# Task requirements
For the records below, tally every line that has the word "uploads" and reply with the number alone.

>>>>

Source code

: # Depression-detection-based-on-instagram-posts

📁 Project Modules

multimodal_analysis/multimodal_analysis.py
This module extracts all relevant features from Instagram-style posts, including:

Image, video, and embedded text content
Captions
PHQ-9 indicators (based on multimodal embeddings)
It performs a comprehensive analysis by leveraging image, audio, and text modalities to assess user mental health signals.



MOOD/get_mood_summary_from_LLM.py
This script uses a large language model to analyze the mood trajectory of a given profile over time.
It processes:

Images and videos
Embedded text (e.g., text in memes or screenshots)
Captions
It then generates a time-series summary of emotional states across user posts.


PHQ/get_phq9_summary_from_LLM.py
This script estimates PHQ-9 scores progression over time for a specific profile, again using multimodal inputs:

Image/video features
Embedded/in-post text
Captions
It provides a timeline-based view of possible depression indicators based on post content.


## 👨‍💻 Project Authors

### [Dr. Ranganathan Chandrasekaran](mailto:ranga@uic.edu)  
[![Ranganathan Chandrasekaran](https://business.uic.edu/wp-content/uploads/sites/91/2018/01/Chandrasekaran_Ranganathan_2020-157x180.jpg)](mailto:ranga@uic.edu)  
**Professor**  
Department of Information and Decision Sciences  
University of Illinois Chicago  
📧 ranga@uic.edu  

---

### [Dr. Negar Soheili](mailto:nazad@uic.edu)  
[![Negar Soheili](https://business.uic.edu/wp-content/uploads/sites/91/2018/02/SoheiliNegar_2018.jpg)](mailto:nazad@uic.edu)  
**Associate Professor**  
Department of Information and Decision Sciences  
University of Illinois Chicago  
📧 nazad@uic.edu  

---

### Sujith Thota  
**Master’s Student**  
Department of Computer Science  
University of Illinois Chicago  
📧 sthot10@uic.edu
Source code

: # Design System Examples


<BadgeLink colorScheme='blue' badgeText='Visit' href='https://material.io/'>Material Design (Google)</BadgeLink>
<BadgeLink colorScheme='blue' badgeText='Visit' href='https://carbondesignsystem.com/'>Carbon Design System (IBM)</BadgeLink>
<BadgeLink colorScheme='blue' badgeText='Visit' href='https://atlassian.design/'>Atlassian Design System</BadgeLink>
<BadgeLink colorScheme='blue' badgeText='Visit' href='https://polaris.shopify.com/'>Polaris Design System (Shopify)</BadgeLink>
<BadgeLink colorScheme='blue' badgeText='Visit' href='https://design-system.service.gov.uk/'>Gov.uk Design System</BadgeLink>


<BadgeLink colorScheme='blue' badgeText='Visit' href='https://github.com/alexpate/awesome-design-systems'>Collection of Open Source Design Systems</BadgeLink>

<<<<

# Reply to the exercise
2